About this task:
Search the records below for the word "true". Copy each line where it occurs.

○ ○ ○ ○

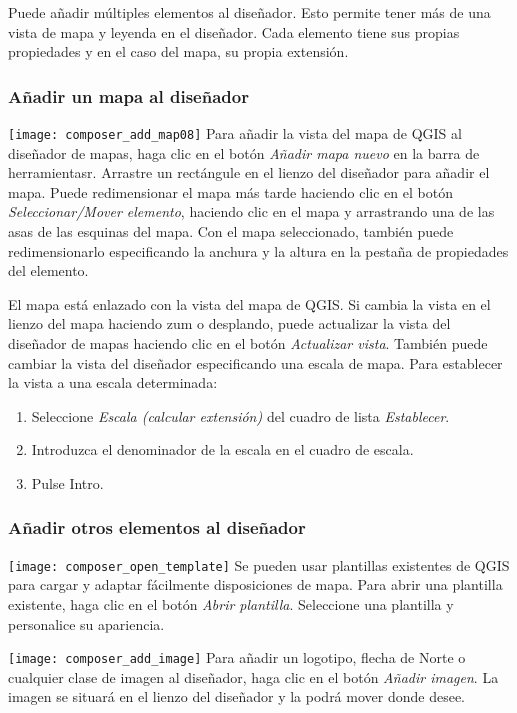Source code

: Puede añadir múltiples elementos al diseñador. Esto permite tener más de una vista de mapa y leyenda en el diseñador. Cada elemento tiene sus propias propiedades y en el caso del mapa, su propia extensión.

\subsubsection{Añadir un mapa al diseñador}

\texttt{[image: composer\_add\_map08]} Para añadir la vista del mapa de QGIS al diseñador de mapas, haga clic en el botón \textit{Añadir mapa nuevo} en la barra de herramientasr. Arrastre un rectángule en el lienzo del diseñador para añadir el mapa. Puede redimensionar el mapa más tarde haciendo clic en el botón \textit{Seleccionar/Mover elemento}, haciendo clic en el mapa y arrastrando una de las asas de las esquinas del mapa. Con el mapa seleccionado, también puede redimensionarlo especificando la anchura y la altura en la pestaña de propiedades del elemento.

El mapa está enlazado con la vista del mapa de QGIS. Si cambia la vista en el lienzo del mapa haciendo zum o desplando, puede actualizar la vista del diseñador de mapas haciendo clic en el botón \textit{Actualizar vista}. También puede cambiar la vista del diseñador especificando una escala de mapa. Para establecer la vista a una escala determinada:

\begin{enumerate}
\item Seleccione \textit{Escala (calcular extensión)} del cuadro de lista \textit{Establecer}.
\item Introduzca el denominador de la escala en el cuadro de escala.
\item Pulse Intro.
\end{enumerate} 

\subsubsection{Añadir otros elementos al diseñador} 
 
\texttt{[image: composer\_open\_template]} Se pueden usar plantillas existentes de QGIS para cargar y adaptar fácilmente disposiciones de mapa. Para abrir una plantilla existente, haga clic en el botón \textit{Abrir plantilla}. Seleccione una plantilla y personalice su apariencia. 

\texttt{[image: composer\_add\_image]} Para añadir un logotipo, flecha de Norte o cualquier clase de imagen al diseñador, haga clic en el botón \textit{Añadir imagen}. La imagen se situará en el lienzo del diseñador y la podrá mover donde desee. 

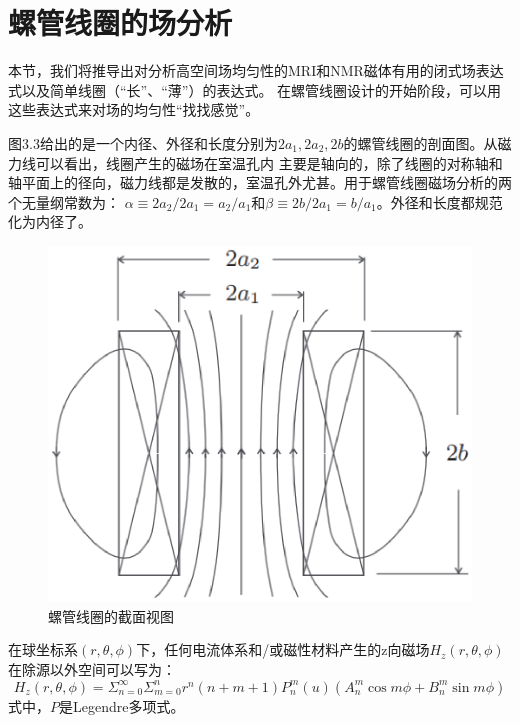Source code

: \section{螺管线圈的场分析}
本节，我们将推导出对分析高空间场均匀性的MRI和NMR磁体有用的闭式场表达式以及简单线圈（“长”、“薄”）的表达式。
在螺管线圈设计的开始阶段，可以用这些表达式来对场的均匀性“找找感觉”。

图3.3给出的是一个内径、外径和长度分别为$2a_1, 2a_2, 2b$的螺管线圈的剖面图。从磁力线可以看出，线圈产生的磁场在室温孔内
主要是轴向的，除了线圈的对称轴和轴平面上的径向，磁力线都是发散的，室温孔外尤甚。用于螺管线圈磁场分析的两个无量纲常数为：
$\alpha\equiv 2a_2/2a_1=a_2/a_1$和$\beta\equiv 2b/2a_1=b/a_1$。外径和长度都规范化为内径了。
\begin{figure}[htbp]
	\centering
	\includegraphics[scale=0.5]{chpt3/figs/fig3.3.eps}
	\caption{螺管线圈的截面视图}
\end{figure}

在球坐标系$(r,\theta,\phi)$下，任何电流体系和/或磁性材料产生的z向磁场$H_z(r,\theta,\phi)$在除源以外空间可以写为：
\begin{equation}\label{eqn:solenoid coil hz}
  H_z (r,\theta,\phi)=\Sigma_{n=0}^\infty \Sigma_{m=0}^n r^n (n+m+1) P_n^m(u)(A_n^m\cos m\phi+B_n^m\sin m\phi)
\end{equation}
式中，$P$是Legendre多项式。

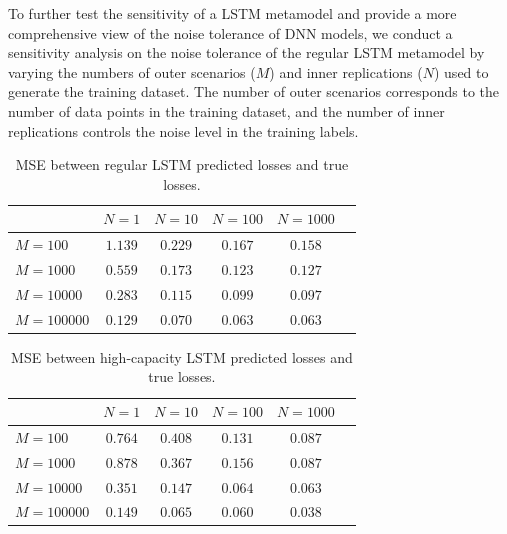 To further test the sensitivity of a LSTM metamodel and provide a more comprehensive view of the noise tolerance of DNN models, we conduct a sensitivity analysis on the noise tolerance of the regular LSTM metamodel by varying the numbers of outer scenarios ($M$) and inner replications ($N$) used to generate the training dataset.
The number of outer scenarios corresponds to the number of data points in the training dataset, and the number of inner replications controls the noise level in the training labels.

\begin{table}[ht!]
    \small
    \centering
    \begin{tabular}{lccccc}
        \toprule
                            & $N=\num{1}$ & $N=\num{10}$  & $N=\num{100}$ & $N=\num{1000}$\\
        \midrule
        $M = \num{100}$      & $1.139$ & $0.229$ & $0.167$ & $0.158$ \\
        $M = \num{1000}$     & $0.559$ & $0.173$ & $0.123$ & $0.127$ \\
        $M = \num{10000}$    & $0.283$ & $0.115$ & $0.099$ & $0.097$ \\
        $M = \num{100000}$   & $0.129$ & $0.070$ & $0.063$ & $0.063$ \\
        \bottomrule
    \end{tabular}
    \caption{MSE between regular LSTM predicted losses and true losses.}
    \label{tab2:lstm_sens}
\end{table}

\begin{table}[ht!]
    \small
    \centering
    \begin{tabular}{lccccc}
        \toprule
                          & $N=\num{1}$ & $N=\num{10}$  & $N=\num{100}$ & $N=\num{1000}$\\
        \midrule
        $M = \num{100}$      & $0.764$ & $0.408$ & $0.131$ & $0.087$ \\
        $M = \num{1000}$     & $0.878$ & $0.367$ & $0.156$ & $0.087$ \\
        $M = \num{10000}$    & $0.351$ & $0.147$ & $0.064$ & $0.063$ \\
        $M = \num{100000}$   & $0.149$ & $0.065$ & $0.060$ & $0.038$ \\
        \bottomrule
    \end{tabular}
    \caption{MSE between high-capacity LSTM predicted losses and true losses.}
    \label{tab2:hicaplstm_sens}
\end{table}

○ ○ ○ ○

Output for this task:
    \caption{MSE between regular LSTM predicted losses and true losses.}
    \caption{MSE between high-capacity LSTM predicted losses and true losses.}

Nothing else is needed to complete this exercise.